Yes, Goutte, which is a screen scraping and web crawling library for PHP, can handle redirects automatically. Goutte uses Guzzle as its HTTP client, and by default, Guzzle follows redirects up to a certain limit.
When you make a request with Goutte, if the response is a redirect (typically with status codes like 301, 302, 303, 307, or 308), Guzzle will automatically follow the redirect unless you've explicitly disabled this behavior.
Here's an example of using Goutte to make a request that might involve redirects:
require 'vendor/autoload.php';
use Goutte\Client;
$client = new Client();
// By default, redirects will be followed.
$crawler = $client->request('GET', 'http://example.com/some-redirecting-url');
// You can access the status code of the final response (after all redirects).
$status_code = $client->getResponse()->getStatus();
// You can also access the final URL after all redirects.

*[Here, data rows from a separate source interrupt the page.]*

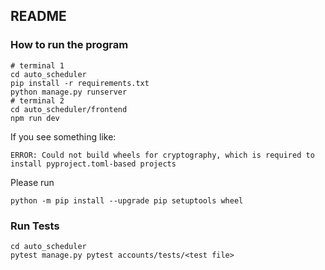 ## README

### How to run the program
```
# terminal 1
cd auto_scheduler
pip install -r requirements.txt
python manage.py runserver
# terminal 2
cd auto_scheduler/frontend
npm run dev
```
If you see something like:
```
ERROR: Could not build wheels for cryptography, which is required to install pyproject.toml-based projects
```
Please run
```
python -m pip install --upgrade pip setuptools wheel
```

### Run Tests
```
cd auto_scheduler
pytest manage.py pytest accounts/tests/<test file>
```

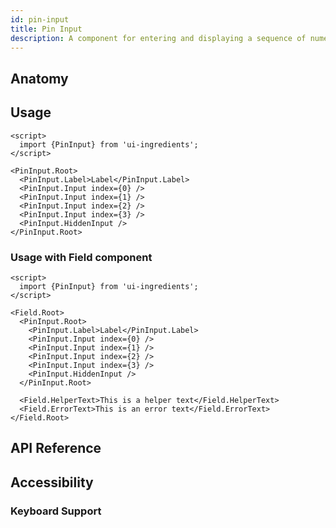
 ```yaml
---
id: pin-input
title: Pin Input
description: A component for entering and displaying a sequence of numeric or alphanumeric characters, often used for PINs or codes.
---
```


## Anatomy

## Usage

```svelte
<script>
  import {PinInput} from 'ui-ingredients';
</script>

<PinInput.Root>
  <PinInput.Label>Label</PinInput.Label>
  <PinInput.Input index={0} />
  <PinInput.Input index={1} />
  <PinInput.Input index={2} />
  <PinInput.Input index={3} />
  <PinInput.HiddenInput />
</PinInput.Root>
```

### Usage with Field component

```svelte
<script>
  import {PinInput} from 'ui-ingredients';
</script>

<Field.Root>
  <PinInput.Root>
    <PinInput.Label>Label</PinInput.Label>
    <PinInput.Input index={0} />
    <PinInput.Input index={1} />
    <PinInput.Input index={2} />
    <PinInput.Input index={3} />
    <PinInput.HiddenInput />
  </PinInput.Root>

  <Field.HelperText>This is a helper text</Field.HelperText>
  <Field.ErrorText>This is an error text</Field.ErrorText>
</Field.Root>
```

## API Reference

## Accessibility

### Keyboard Support
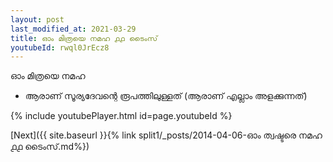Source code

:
 ```yaml
---
layout: post
last_modified_at: 2021-03-29
title: ഓം മിത്രയെ നമഹ ൧൧ ടൈംസ്
youtubeId: rwql0JrEcz8
---
```

 
 
 ഓം മിത്രയെ നമഹ 
 
 -  ആരാണ് സൂര്യദേവന്റെ രൂപത്തിലുള്ളത് (ആരാണ് എല്ലാം അളക്കുന്നത്) 
 
  
 
  
 
 
 
 
 
 


{% include youtubePlayer.html id=page.youtubeId %}
 
[Next]({{ site.baseurl }}{% link  split1/_posts/2014-04-06-ഓം ത്വഷ്ടരെ നമഹ ൧൧ ടൈംസ്.md%})
 
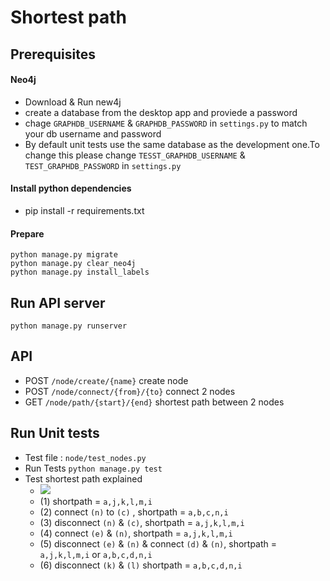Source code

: # Shortest path

## Prerequisites

#### Neo4j

- Download & Run new4j
- create a database from the desktop app and proviede a password
- chage `GRAPHDB_USERNAME` & `GRAPHDB_PASSWORD` in `settings.py` to match your db username and password
- By default unit tests use the same database as the development one.To change this please change `TESST_GRAPHDB_USERNAME` &  `TEST_GRAPHDB_PASSWORD` in `settings.py`

#### Install python dependencies

- pip install -r requirements.txt

#### Prepare

```
python manage.py migrate
python manage.py clear_neo4j
python manage.py install_labels
```

## Run API server

```
python manage.py runserver
```

## API

- POST `/node/create/{name}` create node
- POST `/node/connect/{from}/{to}` connect 2 nodes
- GET `/node/path/{start}/{end}` shortest path between 2 nodes 

## Run Unit tests

- Test file : `node/test_nodes.py`
- Run Tests `python manage.py test`
- Test shortest path explained
    - ![](./docs/graph.jpg)
    - (1) shortpath = `a,j,k,l,m,i`
    - (2) connect `(n)` to `(c)` , shortpath = `a,b,c,n,i`
    - (3) disconnect `(n)` & `(c)`, shortpath = `a,j,k,l,m,i`
    - (4) connect `(e)` & `(n)`, shortpath = `a,j,k,l,m,i`
    - (5) disconnect `(e)` & `(n)` & connect `(d)` & `(n)`, shortpath =  `a,j,k,l,m,i` or `a,b,c,d,n,i`
    - (6) disconnect `(k)` & `(l)` shortpath = `a,b,c,d,n,i`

$final_url = $client->getRequest()->getUri();
echo "Final URL: $final_url\n";
echo "Status code: $status_code\n";
If for some reason you want to disable automatic redirect following, you can configure the Guzzle client used by Goutte as follows:
$client = new Client();
$guzzleClient = new \GuzzleHttp\Client([
'allow_redirects' => false, // Disable redirects
]);
$client->setClient($guzzleClient);
// Now redirects will not be followed.
$crawler = $client->request('GET', 'http://example.com/some-redirecting-url');
Keep in mind that if you disable redirects, the $crawler
object will contain the contents of the initial response, which is a redirect response, not the page you might be expecting after the redirect. Additionally, if you need to handle redirects manually for some reason, you can inspect the response headers and status code, and then make a new request to the URL specified in the Location
header of the response.
Always remember to respect the robots.txt
file and terms of service of the websites you are scraping, and ensure you are not violating any laws or regulations related to web scraping.